Andy Murray sets out to demonstrate he still has grass courts chops
Andy Murray believes he remains among the elite grass-court players after he began his Wimbledon preparations with a comfortable victory over Chung Hyeon in the first round of the Surbiton Trophy.
Less than seven miles separate the Surbiton Racket and Fitness club, and the courts of SW19, and Murray’s journey started with a 6-3 6-2 win as he attempts to be seeded in the men’s singles draw next month.
The two-time Wimbledon champion skipped the French Open to focus on his grass season, and this was his first match in preparation for the All England Club, where the championships get underway on July 3.
The 36-year-old is ranked 43rd and needs to climb around 10 places to be seeded for Wimbledon, where Murray believes he will remain a difficult opponent for anyone.
Asked if he is in the top 10 players in the world on his favourite grass surface, Murray replied: “Yes, I think so.
“It is hard to put numbers on it like that, but yes, I would fancy myself against a lot of them.
“Last year I won against (Nick) Kyrgios who made the final of Wimbledon, I won against (Stefanos) Tsitsipas – it is probably not his favourite surface but he is one of the best players in the world.

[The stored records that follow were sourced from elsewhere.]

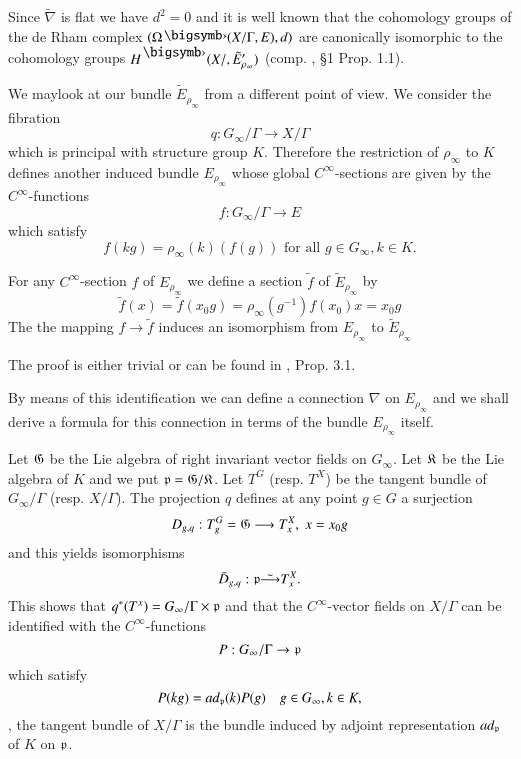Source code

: Since $\tilde{\nabla}$ is flat we have $d^2 = 0$ and it is well known that the cohomology groups of the de Rham complex $(\Omega \bigdot (X/ \Gamma, E), d)$ are canonically isomorphic to the cohomology groups $H^\bigdot (X/ {}, \tilde{E}'_{\rho_\infty})$ (comp. \cite{art5-key10}, \S 1 Prop. 1.1).

We may\pageoriginale look at our bundle $\tilde{E}_{\rho_\infty}$ from a different point of view. We consider the fibration
$$
q : G_\infty/ \Gamma \to X / \Gamma
$$
which is principal with structure group $K$. Therefore the restriction of $\rho_\infty$ to $K$ defines another induced bundle $E_{\rho_\infty}$ whose global $C^{\infty}$-sections are given by the $C^\infty$-functions
$$
f: G_\infty / \Gamma \to E
$$
which satisfy
$$
f (kg) = \rho_\infty (k) (f(g)) \text{ for all } g \in G_\infty, k \in K.
$$

\begin{lemma}\label{art5-lem1.2}
For any $C^\infty$-section $f$ of $E_{\rho_\infty}$ we define a section $\tilde{f}$ of $\tilde{E}_{\rho_\infty}$ by
$$
\tilde{f} (x) = \tilde{f} (x_0 g) = \rho_\infty (g^{-1}) f(x_0) x = x_0 g
$$
The the mapping $f \to \tilde{f}$ induces an isomorphism from $E_{\rho_\infty}$ to $\tilde{E}_{\rho_\infty}$
\end{lemma}

The proof is either trivial or can be found in \cite{art5-key10}, Prop. 3.1.

By means of this identification we can define a connection $\nabla$ on $E_{\rho_\infty}$ and we shall derive a formula for this connection in terms of the bundle $E_{\rho_\infty}$ itself.

Let $\mathfrak{G}$ be the Lie algebra of right invariant vector fields on $G_\infty$. Let $\mathfrak{K}$ be the Lie algebra of $K$ and we put $\mathfrak{p} = \mathfrak{G}/\mathfrak{K}$. Let $T^G$ (resp. $T^X$) be the tangent bundle of $G_\infty /\Gamma$ (resp. $X/ \Gamma$). The projection $q$ defines at any point $g \in G$ a surjection
$$
D_{g, q} : T^G_g  = \mathfrak{G} \longrightarrow T^X_x, \; x  = x_0 g
$$
and this yields isomorphisms
$$
\bar{D}_{g, q} : \mathfrak{p} \tilde{\longrightarrow} T^X_x.
$$
This shows that $q^\ast (T^x) = G_\infty / \Gamma \times \mathfrak{p}$ and that the $C^\infty$-vector fields on $X/ \Gamma$ can be identified with the $C^\infty$-functions
$$
P : G_\infty / \Gamma \to \mathfrak{p}
$$
which satisfy
\begin{equation}
P(kg) = ad_{\mathfrak{p}} (k) P(g) \quad g \in G_\infty, k \in K, 
\label{art5-eq1.3}
\end{equation}
\ie, the tangent bundle of $X/ \Gamma$ is the bundle induced by adjoint representation $ad_{\mathfrak{p}}$ of $K$ on $\mathfrak{p}$.


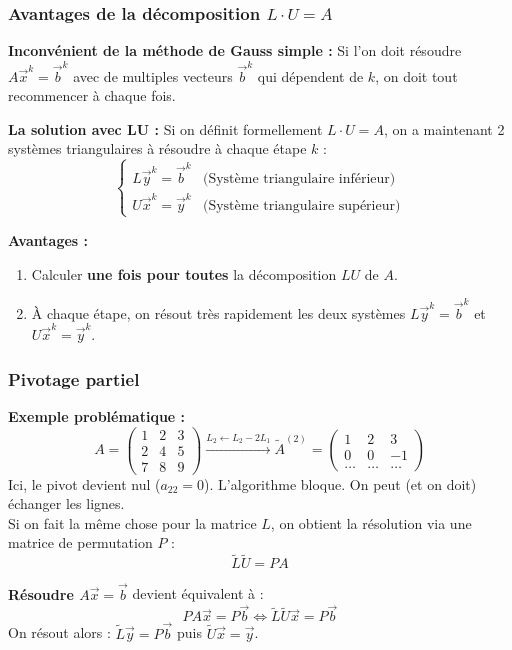 \subsubsection{Avantages de la décomposition $L \cdot U = A$}

\textbf{Inconvénient de la méthode de Gauss simple :} Si l'on doit résoudre $A\vec{x}^k = \vec{b}^k$ avec de multiples vecteurs $\vec{b}^k$ qui dépendent de $k$, on doit tout recommencer à chaque fois.

\textbf{La solution avec LU :} Si on définit formellement $L \cdot U = A$, on a maintenant 2 systèmes triangulaires à résoudre à chaque étape $k$ :
\[
\begin{cases}
L\vec{y}^k = \vec{b}^k & \text{(Système triangulaire inférieur)} \\
U\vec{x}^k = \vec{y}^k & \text{(Système triangulaire supérieur)}
\end{cases}
\]

\textbf{Avantages :}
\begin{enumerate}
    \item Calculer \textbf{une fois pour toutes} la décomposition $LU$ de $A$.
    \item À chaque étape, on résout très rapidement les deux systèmes $L\vec{y}^k = \vec{b}^k$ et $U\vec{x}^k = \vec{y}^k$.
\end{enumerate}

\subsubsection{Pivotage partiel}

\textbf{Exemple problématique :}
\[ 
A = \begin{pmatrix} 1 & 2 & 3 \\ 2 & 4 & 5 \\ 7 & 8 & 9 \end{pmatrix} \xrightarrow{L_2 \leftarrow L_2 - 2L_1} \tilde{A}^{(2)} = \begin{pmatrix} 1 & 2 & 3 \\ 0 & 0 & -1 \\ \dots & \dots & \dots \end{pmatrix}
\]
Ici, le pivot devient nul ($a_{22} = 0$). L'algorithme bloque. On peut (et on doit) échanger les lignes. \\
Si on fait la même chose pour la matrice $L$, on obtient la résolution via une matrice de permutation $P$ :
\[ \tilde{L}\tilde{U} = PA \]

\textbf{Résoudre $A\vec{x} = \vec{b}$} devient équivalent à :
\[ PA\vec{x} = P\vec{b} \iff \tilde{L}\tilde{U}\vec{x} = P\vec{b} \]
On résout alors : $\tilde{L}\vec{y} = P\vec{b}$ puis $\tilde{U}\vec{x} = \vec{y}$.

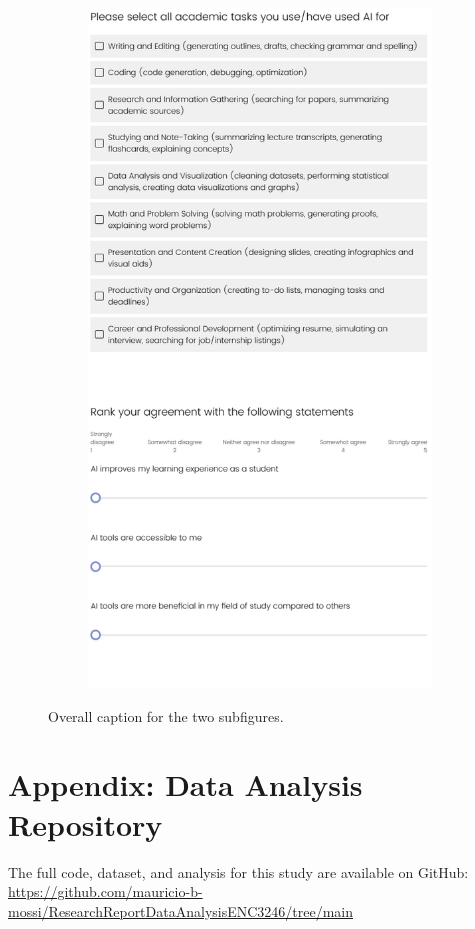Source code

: \documentclass[12pt]{article}
\begin{document}
\begin{figure}[H]
\begin{subfigure}[b]{0.49\textwidth}
    \label{fig:subfig1a}
  \end{subfigure}
  \begin{subfigure}[b]{0.49\textwidth}
    \includegraphics[width=\textwidth]{s2.png} %
    \label{fig:subfig1b}
  \end{subfigure}
  \caption{Overall caption for the two subfigures.}
  \label{fig:subfigures1}
\end{figure}
\section{Appendix: Data Analysis Repository}
The full code, dataset, and analysis for this study are available on GitHub:
\url{https://github.com/mauricio-b-mossi/ResearchReportDataAnalysisENC3246/tree/main}
\end{document}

“I was a set all with (Matteo) Berrettini – who is quite clearly in the top few grass-court players – in the final of Stuttgart before I hurt my abs.
“I’m playing better this year than I was last year but it is kind of irrelevant if you say that you have to perform and win the matches on the court and it is up to me to show that in the next four or five weeks.”
That five-week push to Wimbledon began against Chung, with Murray hitting his stride early on to ease past the South Korean, whose own injury issues have limited his progress in recent years.
There were also signs of the vintage Murray – arguing more than one line call with the umpire and chuntering away to himself when missing shots he felt should have landed.
A brief collective holding of breath from the small crowd followed Murray taking a tumble over an advertising board at the start of the second set but he dusted himself off to finish the job at hand before insisting he cannot start thinking about what is required to be seeded at Wimbledon and instead needs to remain focused on his game.
“I still want to win, I want to compete and see how hard I can push my body,” added Murray, who made the semi-finals in Surbiton last year.
“The operations I had, I was told I might be able to play again so I just want to see how far I can go.
“I’ve got up to 41 in the world and I believe I can go higher than that. Obviously I did well here (Surbiton) and in Stuttgart last year and I think I need about 300 points (to be seeded) so I will have to do well the next few weeks if I want to do that.
“If I have a good tournament at Queen’s, if you make the final or win the tournament there then I would be seeded, but I need to just concentrate on the performances.
“If you starting just thinking about points it is not necessarily the best way to look at things. I will just try and win as many matches as possible and see if I can get in there.”